▶ _ACTION ITEM_
Given the material below, output exactly the lines from the line with "The last group" to the line with "professed me anew", both ends included, and no other lines.

▶ _MATERIAL TO PROCESS_

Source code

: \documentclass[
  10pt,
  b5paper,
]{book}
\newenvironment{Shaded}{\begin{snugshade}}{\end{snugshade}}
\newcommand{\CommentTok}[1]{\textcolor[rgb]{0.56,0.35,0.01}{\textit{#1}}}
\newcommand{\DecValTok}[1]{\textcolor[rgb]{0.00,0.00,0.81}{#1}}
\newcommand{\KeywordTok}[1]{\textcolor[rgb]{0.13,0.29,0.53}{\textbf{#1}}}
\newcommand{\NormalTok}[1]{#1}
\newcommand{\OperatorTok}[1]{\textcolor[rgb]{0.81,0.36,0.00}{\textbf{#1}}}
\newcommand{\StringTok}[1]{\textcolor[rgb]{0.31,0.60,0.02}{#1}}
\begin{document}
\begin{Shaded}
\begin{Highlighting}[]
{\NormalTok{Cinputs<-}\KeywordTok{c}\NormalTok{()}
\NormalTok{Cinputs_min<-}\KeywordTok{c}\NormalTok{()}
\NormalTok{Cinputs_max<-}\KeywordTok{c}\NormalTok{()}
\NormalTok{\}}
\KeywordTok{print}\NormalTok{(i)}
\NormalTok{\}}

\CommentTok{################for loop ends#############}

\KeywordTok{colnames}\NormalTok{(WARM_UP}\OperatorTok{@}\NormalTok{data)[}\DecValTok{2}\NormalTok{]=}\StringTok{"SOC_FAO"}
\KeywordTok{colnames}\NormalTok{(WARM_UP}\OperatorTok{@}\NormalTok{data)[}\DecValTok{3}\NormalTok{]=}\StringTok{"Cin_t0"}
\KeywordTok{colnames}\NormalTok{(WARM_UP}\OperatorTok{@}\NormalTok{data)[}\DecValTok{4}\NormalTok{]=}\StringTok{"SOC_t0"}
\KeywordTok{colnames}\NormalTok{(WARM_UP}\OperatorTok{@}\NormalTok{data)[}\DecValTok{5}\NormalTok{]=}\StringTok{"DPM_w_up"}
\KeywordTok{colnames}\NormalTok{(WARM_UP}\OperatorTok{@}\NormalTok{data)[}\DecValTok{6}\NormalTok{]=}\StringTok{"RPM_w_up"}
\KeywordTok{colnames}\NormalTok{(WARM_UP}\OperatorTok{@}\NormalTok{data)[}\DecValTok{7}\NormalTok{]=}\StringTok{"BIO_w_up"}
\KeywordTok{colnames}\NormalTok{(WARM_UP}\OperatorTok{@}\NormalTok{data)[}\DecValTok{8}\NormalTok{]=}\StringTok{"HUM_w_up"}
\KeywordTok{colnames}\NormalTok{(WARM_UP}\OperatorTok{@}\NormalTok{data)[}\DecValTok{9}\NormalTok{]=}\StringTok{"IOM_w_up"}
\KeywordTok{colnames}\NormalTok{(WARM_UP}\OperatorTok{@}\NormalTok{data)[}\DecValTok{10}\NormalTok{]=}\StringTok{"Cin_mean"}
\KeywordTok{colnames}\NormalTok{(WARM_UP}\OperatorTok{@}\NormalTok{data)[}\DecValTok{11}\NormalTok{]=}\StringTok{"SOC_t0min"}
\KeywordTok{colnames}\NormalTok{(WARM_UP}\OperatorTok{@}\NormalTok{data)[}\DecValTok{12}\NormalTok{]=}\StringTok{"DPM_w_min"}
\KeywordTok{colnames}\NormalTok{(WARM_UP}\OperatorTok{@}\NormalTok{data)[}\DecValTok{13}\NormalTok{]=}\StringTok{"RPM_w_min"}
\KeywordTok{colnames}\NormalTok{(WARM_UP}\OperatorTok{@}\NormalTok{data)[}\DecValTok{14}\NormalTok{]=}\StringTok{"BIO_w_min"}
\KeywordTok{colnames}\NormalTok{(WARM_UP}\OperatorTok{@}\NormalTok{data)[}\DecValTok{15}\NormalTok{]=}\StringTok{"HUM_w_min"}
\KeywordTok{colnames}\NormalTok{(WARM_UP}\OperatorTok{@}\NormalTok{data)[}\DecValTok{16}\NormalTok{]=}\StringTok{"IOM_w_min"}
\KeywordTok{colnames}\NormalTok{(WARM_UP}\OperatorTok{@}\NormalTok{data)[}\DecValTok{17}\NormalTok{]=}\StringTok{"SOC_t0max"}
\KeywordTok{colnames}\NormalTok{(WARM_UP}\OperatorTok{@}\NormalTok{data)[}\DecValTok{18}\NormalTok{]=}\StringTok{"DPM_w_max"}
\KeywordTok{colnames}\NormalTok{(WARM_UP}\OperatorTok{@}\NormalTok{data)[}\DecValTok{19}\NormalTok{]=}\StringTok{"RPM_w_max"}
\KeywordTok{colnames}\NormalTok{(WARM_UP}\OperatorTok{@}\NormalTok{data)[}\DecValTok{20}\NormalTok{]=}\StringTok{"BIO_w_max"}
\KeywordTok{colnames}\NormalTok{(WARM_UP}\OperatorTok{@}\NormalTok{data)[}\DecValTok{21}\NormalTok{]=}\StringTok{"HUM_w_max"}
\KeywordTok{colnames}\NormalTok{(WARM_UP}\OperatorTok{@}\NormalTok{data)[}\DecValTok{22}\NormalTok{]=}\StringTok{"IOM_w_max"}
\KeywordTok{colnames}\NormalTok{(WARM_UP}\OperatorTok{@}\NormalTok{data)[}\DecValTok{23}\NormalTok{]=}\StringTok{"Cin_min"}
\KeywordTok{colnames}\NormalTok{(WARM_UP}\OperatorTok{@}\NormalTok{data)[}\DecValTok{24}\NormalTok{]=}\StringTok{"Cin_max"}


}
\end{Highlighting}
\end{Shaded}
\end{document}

---

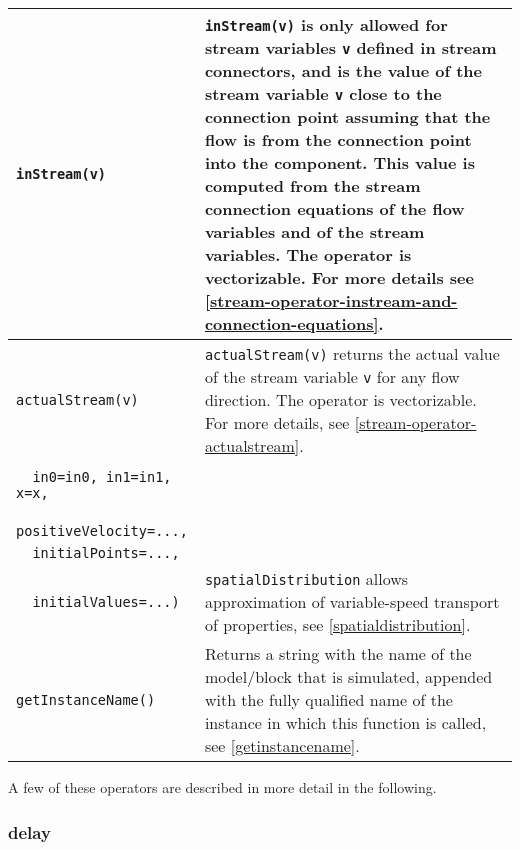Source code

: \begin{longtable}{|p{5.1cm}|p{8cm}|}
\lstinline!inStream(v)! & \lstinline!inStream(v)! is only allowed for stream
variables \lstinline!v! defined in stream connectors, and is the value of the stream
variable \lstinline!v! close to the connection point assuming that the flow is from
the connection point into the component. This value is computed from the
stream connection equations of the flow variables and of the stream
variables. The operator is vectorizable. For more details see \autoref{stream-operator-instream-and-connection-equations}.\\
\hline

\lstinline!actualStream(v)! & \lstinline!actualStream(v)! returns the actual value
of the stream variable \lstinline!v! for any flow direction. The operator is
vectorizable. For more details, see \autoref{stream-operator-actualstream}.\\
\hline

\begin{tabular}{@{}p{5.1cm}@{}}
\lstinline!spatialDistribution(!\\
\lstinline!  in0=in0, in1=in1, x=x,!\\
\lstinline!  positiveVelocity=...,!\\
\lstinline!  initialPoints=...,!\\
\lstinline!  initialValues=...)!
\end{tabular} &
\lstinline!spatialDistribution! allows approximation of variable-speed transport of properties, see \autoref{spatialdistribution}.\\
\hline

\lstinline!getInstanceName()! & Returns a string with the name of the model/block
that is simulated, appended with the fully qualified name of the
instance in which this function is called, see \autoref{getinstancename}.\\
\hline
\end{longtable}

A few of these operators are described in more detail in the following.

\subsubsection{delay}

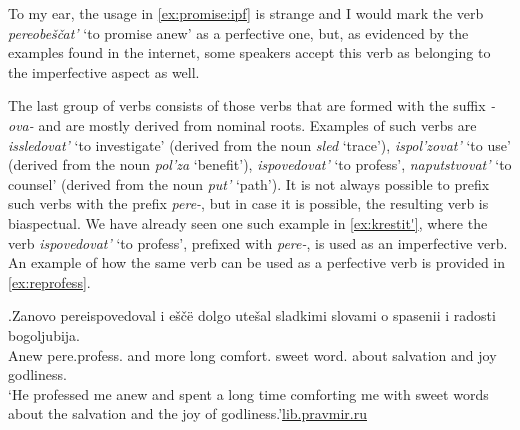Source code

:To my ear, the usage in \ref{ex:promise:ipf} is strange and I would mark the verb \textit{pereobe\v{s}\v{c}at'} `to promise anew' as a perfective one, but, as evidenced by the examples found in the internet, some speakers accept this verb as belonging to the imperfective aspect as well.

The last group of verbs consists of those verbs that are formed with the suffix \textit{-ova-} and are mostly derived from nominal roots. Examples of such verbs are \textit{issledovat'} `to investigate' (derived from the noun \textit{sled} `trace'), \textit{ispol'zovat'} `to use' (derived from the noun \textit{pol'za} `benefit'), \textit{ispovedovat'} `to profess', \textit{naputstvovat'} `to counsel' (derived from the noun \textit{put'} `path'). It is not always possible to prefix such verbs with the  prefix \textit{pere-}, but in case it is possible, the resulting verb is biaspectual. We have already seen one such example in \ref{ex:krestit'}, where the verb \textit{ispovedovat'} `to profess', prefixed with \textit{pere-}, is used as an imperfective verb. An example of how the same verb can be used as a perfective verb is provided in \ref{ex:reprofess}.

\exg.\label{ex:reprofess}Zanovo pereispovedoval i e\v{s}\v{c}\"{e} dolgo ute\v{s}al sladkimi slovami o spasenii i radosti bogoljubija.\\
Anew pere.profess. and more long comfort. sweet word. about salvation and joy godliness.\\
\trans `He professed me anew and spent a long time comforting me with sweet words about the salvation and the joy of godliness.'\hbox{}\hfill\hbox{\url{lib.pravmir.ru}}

▶ _RESPONSE AREA_
The last group of verbs consists of those verbs that are formed with the suffix \textit{-ova-} and are mostly derived from nominal roots. Examples of such verbs are \textit{issledovat'} `to investigate' (derived from the noun \textit{sled} `trace'), \textit{ispol'zovat'} `to use' (derived from the noun \textit{pol'za} `benefit'), \textit{ispovedovat'} `to profess', \textit{naputstvovat'} `to counsel' (derived from the noun \textit{put'} `path'). It is not always possible to prefix such verbs with the  prefix \textit{pere-}, but in case it is possible, the resulting verb is biaspectual. We have already seen one such example in \ref{ex:krestit'}, where the verb \textit{ispovedovat'} `to profess', prefixed with \textit{pere-}, is used as an imperfective verb. An example of how the same verb can be used as a perfective verb is provided in \ref{ex:reprofess}.

\exg.\label{ex:reprofess}Zanovo pereispovedoval i e\v{s}\v{c}\"{e} dolgo ute\v{s}al sladkimi slovami o spasenii i radosti bogoljubija.\\
Anew pere.profess. and more long comfort. sweet word. about salvation and joy godliness.\\
\trans `He professed me anew and spent a long time comforting me with sweet words about the salvation and the joy of godliness.'\hbox{}\hfill\hbox{\url{lib.pravmir.ru}}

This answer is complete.